> _What the exercise asks_: If a record contains an image, leave the image out and repeat everything else exactly.

> _Available data_:
----------------------------------------

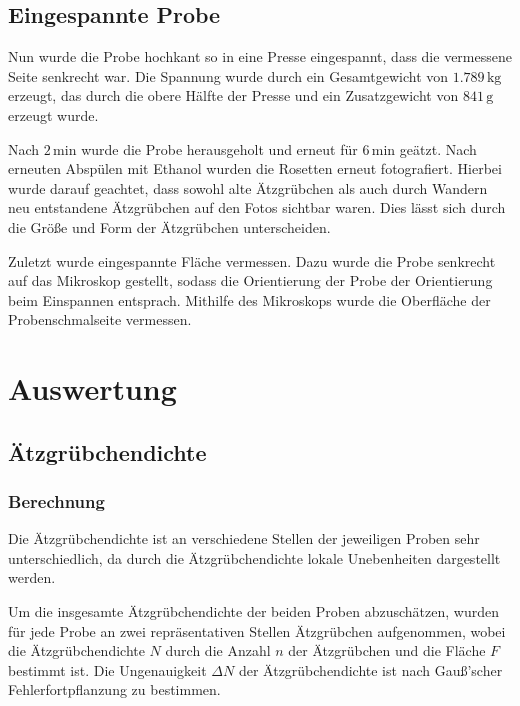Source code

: \documentclass[12pt,a4paper]{scrartcl}
\numberwithin{equation}{section} %
\begin{document}
\hypertarget{eingespannte-probe}{%
\subsection{Eingespannte Probe}\label{eingespannte-probe}}

Nun wurde die Probe hochkant so in eine Presse eingespannt, dass die vermessene Seite senkrecht war. Die Spannung wurde durch ein Gesamtgewicht von $1.789\mathrm{\,kg}$ erzeugt, das durch die obere Hälfte der Presse und ein Zusatzgewicht von $841\mathrm{\,g}$ erzeugt wurde.

Nach $2\mathrm{\,min}$ wurde die Probe herausgeholt und erneut für $6\mathrm{\,min}$ geätzt. Nach erneuten Abspülen mit Ethanol wurden die Rosetten erneut fotografiert. Hierbei wurde darauf geachtet, dass sowohl alte Ätzgrübchen als auch durch Wandern neu entstandene Ätzgrübchen auf den Fotos sichtbar waren. Dies lässt sich durch die Größe und Form der Ätzgrübchen unterscheiden.

Zuletzt wurde eingespannte Fläche vermessen. Dazu wurde die Probe senkrecht auf das Mikroskop gestellt, sodass die Orientierung der Probe der Orientierung beim Einspannen entsprach. Mithilfe des Mikroskops wurde die Oberfläche der Probenschmalseite vermessen.

\clearpage
\hypertarget{auswertung}{%
\section{Auswertung}\label{auswertung}}

\hypertarget{uxe4tzgruxfcbchendichte}{%
\subsection{Ätzgrübchendichte}\label{uxe4tzgruxfcbchendichte}}

\hypertarget{berechnung}{%
\subsubsection{Berechnung}\label{berechnung}}

Die Ätzgrübchendichte ist an verschiedene Stellen der jeweiligen Proben sehr unterschiedlich, da durch die Ätzgrübchendichte lokale Unebenheiten dargestellt werden.

Um die insgesamte Ätzgrübchendichte der beiden Proben abzuschätzen, wurden für jede Probe an zwei repräsentativen Stellen Ätzgrübchen aufgenommen, wobei die Ätzgrübchendichte $N$ durch die Anzahl $n$ der Ätzgrübchen und die Fläche $F$ bestimmt ist. Die Ungenauigkeit $\Delta N$ der Ätzgrübchendichte ist nach Gauß'scher Fehlerfortpflanzung zu bestimmen.
\end{document}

----------------------------------------

> _Response to this task_:
Source code

: \documentclass[12pt,a4paper]{scrartcl}
\numberwithin{equation}{section} %
\begin{document}
\hypertarget{eingespannte-probe}{%
\subsection{Eingespannte Probe}\label{eingespannte-probe}}

Nun wurde die Probe hochkant so in eine Presse eingespannt, dass die vermessene Seite senkrecht war. Die Spannung wurde durch ein Gesamtgewicht von $1.789\mathrm{\,kg}$ erzeugt, das durch die obere Hälfte der Presse und ein Zusatzgewicht von $841\mathrm{\,g}$ erzeugt wurde.

Nach $2\mathrm{\,min}$ wurde die Probe herausgeholt und erneut für $6\mathrm{\,min}$ geätzt. Nach erneuten Abspülen mit Ethanol wurden die Rosetten erneut fotografiert. Hierbei wurde darauf geachtet, dass sowohl alte Ätzgrübchen als auch durch Wandern neu entstandene Ätzgrübchen auf den Fotos sichtbar waren. Dies lässt sich durch die Größe und Form der Ätzgrübchen unterscheiden.

Zuletzt wurde eingespannte Fläche vermessen. Dazu wurde die Probe senkrecht auf das Mikroskop gestellt, sodass die Orientierung der Probe der Orientierung beim Einspannen entsprach. Mithilfe des Mikroskops wurde die Oberfläche der Probenschmalseite vermessen.

\clearpage
\hypertarget{auswertung}{%
\section{Auswertung}\label{auswertung}}

\hypertarget{uxe4tzgruxfcbchendichte}{%
\subsection{Ätzgrübchendichte}\label{uxe4tzgruxfcbchendichte}}

\hypertarget{berechnung}{%
\subsubsection{Berechnung}\label{berechnung}}

Die Ätzgrübchendichte ist an verschiedene Stellen der jeweiligen Proben sehr unterschiedlich, da durch die Ätzgrübchendichte lokale Unebenheiten dargestellt werden.

Um die insgesamte Ätzgrübchendichte der beiden Proben abzuschätzen, wurden für jede Probe an zwei repräsentativen Stellen Ätzgrübchen aufgenommen, wobei die Ätzgrübchendichte $N$ durch die Anzahl $n$ der Ätzgrübchen und die Fläche $F$ bestimmt ist. Die Ungenauigkeit $\Delta N$ der Ätzgrübchendichte ist nach Gauß'scher Fehlerfortpflanzung zu bestimmen.
\end{document}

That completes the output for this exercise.